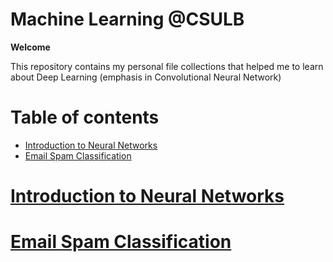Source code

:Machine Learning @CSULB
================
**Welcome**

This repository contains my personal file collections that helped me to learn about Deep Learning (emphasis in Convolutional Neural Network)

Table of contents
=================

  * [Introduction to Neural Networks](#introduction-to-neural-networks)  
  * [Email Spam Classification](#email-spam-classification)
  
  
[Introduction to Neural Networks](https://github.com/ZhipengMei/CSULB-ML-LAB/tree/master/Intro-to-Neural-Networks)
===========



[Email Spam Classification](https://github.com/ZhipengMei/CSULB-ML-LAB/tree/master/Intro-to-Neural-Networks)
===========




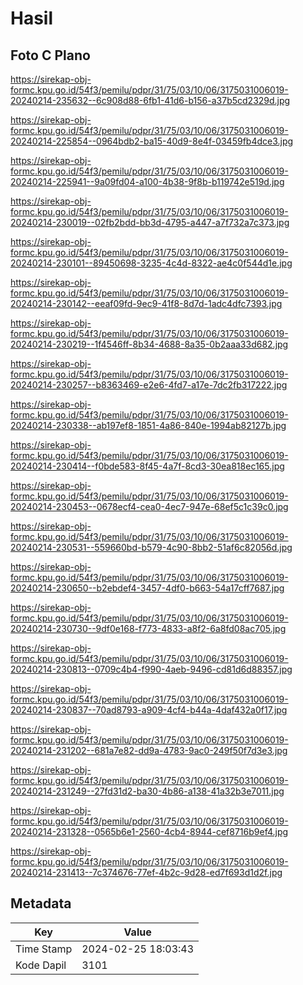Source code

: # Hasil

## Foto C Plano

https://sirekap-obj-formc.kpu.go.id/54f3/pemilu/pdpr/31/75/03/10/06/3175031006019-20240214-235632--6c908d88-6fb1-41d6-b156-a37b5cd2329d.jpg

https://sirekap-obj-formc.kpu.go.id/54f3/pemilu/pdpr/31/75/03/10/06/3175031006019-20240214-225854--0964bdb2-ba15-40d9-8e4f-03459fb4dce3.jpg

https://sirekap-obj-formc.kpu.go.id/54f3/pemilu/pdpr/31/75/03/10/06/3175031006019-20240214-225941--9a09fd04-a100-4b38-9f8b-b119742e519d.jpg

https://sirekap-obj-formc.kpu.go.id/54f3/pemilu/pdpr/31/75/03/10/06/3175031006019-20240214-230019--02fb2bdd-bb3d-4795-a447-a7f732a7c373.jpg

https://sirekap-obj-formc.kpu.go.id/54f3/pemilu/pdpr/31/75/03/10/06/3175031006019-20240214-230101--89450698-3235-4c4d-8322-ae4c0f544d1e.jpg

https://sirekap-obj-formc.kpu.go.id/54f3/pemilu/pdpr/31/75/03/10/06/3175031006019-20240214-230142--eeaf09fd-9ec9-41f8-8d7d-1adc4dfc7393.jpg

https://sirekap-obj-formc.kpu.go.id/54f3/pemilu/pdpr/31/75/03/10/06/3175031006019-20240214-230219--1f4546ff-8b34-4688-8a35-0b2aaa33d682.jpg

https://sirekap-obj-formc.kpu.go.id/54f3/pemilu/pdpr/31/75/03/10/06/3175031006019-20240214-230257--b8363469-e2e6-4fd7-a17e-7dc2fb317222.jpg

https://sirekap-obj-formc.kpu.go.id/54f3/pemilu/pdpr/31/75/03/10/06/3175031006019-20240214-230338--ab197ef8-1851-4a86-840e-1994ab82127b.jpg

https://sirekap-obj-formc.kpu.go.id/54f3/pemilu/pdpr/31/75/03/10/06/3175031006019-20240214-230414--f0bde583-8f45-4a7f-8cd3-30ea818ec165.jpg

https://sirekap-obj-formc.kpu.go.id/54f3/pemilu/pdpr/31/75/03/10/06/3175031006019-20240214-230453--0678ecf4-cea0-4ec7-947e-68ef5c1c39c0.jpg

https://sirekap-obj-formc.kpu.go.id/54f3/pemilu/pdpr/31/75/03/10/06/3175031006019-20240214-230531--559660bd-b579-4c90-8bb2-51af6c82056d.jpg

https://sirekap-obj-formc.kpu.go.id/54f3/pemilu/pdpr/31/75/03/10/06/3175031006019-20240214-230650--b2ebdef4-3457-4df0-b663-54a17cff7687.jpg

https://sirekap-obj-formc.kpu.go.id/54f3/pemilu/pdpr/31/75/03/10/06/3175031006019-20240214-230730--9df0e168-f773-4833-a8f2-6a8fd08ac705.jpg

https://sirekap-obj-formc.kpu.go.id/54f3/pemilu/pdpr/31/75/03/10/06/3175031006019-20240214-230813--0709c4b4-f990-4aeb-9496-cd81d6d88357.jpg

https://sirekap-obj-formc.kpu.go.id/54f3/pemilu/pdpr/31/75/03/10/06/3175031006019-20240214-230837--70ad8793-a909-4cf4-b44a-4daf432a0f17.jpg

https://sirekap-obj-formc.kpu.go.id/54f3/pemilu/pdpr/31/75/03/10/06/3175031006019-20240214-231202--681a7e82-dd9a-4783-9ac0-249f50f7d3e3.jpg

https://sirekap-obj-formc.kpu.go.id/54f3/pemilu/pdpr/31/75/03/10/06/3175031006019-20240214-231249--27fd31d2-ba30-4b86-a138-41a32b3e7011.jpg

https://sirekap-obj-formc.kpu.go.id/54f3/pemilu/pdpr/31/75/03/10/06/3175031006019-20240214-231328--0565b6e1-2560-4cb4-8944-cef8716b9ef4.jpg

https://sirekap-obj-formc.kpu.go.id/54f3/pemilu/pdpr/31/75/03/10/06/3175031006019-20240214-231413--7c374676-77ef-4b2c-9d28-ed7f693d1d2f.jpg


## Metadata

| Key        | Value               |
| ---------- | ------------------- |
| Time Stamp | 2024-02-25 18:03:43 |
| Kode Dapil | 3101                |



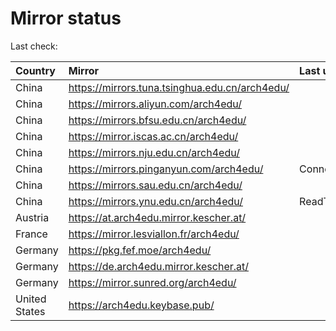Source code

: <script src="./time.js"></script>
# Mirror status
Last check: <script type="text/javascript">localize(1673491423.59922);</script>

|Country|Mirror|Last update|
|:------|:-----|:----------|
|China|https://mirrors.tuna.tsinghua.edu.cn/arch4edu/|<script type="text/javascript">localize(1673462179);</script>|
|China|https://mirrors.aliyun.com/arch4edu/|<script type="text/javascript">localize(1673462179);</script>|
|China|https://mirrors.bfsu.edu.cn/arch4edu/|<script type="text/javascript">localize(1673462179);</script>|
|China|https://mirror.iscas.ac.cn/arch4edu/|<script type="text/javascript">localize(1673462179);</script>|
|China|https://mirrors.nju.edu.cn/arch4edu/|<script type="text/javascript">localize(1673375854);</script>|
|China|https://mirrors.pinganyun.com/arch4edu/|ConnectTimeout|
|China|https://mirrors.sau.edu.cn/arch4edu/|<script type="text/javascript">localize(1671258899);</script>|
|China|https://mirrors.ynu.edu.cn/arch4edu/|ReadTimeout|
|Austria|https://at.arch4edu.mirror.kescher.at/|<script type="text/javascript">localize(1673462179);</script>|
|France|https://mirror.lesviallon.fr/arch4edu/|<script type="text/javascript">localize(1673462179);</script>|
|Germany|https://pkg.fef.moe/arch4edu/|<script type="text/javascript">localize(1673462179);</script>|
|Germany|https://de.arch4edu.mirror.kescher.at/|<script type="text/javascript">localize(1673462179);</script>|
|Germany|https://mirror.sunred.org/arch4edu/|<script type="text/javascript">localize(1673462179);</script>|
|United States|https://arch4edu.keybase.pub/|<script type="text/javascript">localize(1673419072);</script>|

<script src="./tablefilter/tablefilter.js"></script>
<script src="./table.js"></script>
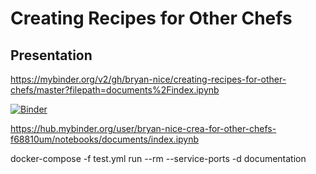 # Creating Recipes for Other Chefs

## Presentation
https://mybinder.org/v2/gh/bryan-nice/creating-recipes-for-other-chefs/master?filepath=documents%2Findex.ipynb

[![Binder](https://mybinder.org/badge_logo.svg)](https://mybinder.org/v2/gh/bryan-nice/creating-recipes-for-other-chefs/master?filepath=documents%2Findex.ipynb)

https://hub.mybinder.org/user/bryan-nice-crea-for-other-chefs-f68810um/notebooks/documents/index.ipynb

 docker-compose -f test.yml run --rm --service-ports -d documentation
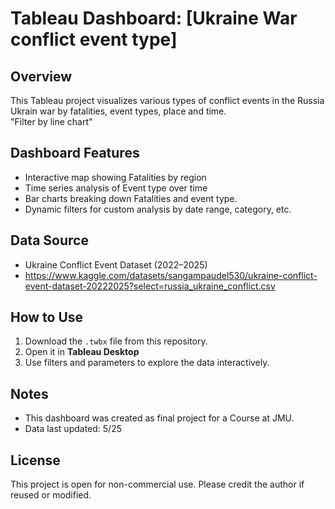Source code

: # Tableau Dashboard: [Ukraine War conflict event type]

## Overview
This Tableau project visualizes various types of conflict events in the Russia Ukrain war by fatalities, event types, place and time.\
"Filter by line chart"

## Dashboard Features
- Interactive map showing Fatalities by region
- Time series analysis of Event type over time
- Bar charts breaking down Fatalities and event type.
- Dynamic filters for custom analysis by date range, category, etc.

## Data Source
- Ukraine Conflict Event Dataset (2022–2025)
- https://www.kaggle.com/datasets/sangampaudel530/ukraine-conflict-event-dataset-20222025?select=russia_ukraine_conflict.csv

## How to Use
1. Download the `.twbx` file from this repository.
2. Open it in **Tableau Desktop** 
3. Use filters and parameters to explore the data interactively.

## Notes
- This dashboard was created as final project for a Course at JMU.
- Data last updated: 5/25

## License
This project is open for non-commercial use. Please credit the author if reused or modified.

> _About this task_: Check each line of the records above for the string "ipynb", and report every line that has it.

> _Output_:
https://mybinder.org/v2/gh/bryan-nice/creating-recipes-for-other-chefs/master?filepath=documents%2Findex.ipynb
[![Binder](https://mybinder.org/badge_logo.svg)](https://mybinder.org/v2/gh/bryan-nice/creating-recipes-for-other-chefs/master?filepath=documents%2Findex.ipynb)
https://hub.mybinder.org/user/bryan-nice-crea-for-other-chefs-f68810um/notebooks/documents/index.ipynb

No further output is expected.